La Banque Centrale a par ailleurs estimé les crédits de plus de 5 ans à 75% du total, ceux de moins de 3 ans à 5%, précisant que les prêts personnels
constituent toujours le type de crédit le plus utilisé par toutes les tranches d’âge avec une part de 70%, pendant que les cartes revolving représentent 7% de crédits contractés par les plus de 50 ans et seulement 1% par les moins de 30 ans.
«Bon nombre de marocains vont s’endetter en faisant appel au système bancaire pour améliorer leur situation financière. Ceci pourrait engendrer des risques de surendettement pour certains ce qui fait craindre aux banquiers une augmentation des impayés dans les prochains mois », prévient Effina.
En effet, à fin juillet, l’encours des créances en souffrance s’est dégradé
de 10% depuis le début de l’année et de 14% en glissement annuel. Les impayés des ménages affichent même une hausse à deux chiffres avec un
total de 32,8 milliards de DH.
Les estimations de la Banque Centrale en juin 2020 laissent entrevoir une dégradation du taux de défaut à 9,9% en 2020 puis à 10,8% en 2021.

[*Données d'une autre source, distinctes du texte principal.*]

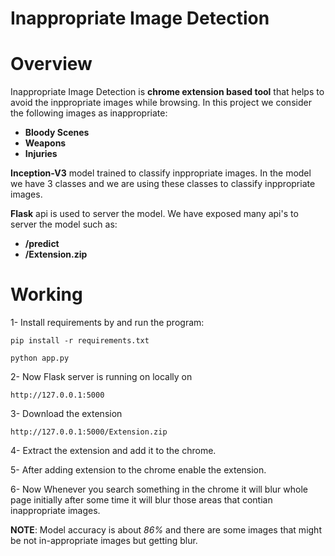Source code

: # Inappropriate Image Detection
# **Overview**
Inappropriate Image Detection is **chrome extension based tool** that helps to avoid the inppropriate images while browsing.
In this project we consider the following images as inappropriate:
 - **Bloody Scenes**
 - **Weapons**
 - **Injuries**

**Inception-V3** model trained to classify inppropriate images. In the model we have 3 classes and we are using these classes to classify inppropriate images.

**Flask** api is used to server the model. We have exposed many api's to server the model such as:

 - **/predict**
 - **/Extension.zip**

# **Working**
1- Install requirements by and run the program:
    
    pip install -r requirements.txt

    python app.py

2- Now Flask server is running on locally on

    http://127.0.0.1:5000

3- Download the extension 

    http://127.0.0.1:5000/Extension.zip

4- Extract the extension and add it to the chrome.

5- After adding extension to the chrome enable the extension.

6- Now Whenever you search something in the chrome it will blur whole page initially after some time it will blur those areas that contian inappropriate images.

**NOTE**: Model accuracy is about *86%* and there are some images that might be not in-appropriate images but getting blur.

«Le système bancaire connaîtra certainement des perturbations du fait de la montée, inévitable, de la sinistralité », alerte le Centre Marocain de Conjoncture.
En gros, « la détérioration de la situation de la classe moyenne devrait accentuer la pauvreté dans le Royaume, d’autant plus que l’économie
marocaine est basée essentiellement sur la demande intérieure qui, elle-même, est animée, en grande partie, directement ou indirectement, par la classe moyenne », conclut Youssef Oubouali, expert en droit fiscal.
Faut-il faire un dessin ?!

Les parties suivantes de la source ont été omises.